I have a total of 4 hives. 2 are very strong, weighing around 100lbs. The 3rd hive is about 80lbs, and the 4th not even 50lbs. I see I have a lot of options here. I'd hate to lose the bees over the winter, so the route I'd like to go is the one that gives me the best chance of survival. Whether that is all 4 making it, or just combining into 3 hives, does not matter to me. My friend and I are buying 20 packages in the spring, so I'm not worried about going from 4, to 3 hives for the winter.


----------



## tsmullins (Feb 17, 2011)

Nick87 said:


> Good morning everyone
> 
> I am new here and a novice beekeeper.

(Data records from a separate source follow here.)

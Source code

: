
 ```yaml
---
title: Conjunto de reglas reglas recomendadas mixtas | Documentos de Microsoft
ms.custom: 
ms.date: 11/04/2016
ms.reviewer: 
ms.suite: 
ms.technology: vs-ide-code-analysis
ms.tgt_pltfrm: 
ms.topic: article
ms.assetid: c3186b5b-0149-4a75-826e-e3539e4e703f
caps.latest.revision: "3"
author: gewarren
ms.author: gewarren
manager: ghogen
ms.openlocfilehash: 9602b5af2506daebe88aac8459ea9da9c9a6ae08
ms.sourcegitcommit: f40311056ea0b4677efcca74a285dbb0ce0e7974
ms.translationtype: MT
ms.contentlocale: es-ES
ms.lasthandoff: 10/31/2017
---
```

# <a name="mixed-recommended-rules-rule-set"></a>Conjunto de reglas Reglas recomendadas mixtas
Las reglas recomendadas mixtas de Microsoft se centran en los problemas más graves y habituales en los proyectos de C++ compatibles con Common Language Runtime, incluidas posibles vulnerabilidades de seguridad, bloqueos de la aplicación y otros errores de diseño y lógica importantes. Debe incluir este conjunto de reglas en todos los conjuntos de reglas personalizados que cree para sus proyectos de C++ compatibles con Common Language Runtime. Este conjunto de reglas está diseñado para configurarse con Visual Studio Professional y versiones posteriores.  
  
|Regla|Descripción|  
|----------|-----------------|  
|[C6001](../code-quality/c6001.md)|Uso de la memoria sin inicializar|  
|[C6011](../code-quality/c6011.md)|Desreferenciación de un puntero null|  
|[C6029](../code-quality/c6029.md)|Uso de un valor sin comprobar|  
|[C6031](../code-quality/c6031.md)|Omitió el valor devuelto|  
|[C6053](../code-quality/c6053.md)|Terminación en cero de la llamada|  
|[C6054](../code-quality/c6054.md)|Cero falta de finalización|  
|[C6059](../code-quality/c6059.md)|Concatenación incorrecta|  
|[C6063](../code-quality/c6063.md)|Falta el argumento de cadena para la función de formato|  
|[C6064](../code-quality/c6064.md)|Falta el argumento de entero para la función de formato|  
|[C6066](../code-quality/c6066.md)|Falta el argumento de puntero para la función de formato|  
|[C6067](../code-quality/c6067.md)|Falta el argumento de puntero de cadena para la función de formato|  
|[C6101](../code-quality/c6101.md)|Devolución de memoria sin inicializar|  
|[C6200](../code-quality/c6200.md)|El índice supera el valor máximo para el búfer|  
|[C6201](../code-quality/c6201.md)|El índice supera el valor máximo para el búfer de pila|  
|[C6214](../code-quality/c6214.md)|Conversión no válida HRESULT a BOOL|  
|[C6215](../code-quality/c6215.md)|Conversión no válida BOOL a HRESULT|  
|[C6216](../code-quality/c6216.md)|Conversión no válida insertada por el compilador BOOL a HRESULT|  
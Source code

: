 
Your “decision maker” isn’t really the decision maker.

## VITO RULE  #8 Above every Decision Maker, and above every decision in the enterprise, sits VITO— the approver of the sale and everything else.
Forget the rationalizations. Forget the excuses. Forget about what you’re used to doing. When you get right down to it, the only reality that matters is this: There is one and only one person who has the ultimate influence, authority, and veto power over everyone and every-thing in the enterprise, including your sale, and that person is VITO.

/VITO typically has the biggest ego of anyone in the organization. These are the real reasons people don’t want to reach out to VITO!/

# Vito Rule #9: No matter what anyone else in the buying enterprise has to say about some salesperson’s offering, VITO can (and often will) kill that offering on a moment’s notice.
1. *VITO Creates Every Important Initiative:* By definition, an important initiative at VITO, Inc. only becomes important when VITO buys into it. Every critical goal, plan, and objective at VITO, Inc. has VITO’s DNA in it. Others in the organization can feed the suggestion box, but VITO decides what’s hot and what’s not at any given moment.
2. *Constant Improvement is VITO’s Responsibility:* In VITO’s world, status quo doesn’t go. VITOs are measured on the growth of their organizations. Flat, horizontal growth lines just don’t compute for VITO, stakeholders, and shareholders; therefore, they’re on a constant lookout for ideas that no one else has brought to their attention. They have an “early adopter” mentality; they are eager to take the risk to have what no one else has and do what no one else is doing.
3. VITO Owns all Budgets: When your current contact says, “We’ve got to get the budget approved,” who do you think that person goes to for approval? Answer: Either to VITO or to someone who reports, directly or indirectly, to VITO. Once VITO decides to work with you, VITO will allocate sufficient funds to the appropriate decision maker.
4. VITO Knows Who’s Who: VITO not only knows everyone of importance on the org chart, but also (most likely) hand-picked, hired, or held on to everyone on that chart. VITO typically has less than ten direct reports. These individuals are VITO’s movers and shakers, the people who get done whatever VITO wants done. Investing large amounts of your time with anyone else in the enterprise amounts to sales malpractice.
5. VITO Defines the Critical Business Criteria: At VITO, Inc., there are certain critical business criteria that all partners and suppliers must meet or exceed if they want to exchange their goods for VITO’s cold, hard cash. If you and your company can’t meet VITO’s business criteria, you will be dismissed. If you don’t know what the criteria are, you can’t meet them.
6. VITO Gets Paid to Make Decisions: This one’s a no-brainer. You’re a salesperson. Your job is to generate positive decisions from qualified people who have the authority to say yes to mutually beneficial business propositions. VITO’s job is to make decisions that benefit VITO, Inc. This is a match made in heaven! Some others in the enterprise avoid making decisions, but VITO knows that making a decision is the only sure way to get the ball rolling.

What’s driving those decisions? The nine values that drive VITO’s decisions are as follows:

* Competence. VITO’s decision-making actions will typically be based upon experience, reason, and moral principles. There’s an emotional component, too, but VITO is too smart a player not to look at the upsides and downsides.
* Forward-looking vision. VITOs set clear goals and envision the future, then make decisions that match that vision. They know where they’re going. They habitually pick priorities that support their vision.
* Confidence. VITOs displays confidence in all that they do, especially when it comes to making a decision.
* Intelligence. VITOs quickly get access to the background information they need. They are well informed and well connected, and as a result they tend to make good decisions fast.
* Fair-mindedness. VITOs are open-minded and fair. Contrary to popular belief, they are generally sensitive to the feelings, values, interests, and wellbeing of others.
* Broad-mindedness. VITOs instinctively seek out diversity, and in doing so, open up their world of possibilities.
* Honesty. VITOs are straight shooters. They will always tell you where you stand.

Doing my inspection yesterday I noticed I have one hive that will not progress to where I wanted it. I bought a nuc on June 15th ( I thought that was a bit late, but I'm a beginner and the seller told me it was fine) and this nuc still has not even filled a 2nd brood box. I have been feeding for 2 weeks now. Week 1 they fed well, and killed 2 pints of syrup in 2 days. This week, they didn't even finish both of them. I have a bottom deep that is full with honey, pollen, and some empty holes. The 2nd deep has 5 frames with comb and they are not even all filled or capped. The other 5 frames are completely empty, no comb, nothing.
> 
> ...


From a nuc to a packed double deep in a bit over three months would be pretty impressive. If that hive has 10 total frames, I would overwinter in a single deep. What makes you think they will not make it? 

Shane


----------



## Nick87 (Sep 8, 2015)

Complete novice, Shane. Is that do-able? So I want 10 total frames of honey? Or a mix? There is a small amount of bees, and not a ton of honey. If you think a single deep is an option, I'll try that. I want the best option for the bees. I will do inspection tomorrow morning and check back with everyone. Thanks

Nick


----------



## Pooh Bear (Jun 19, 2015)

Good luck


----------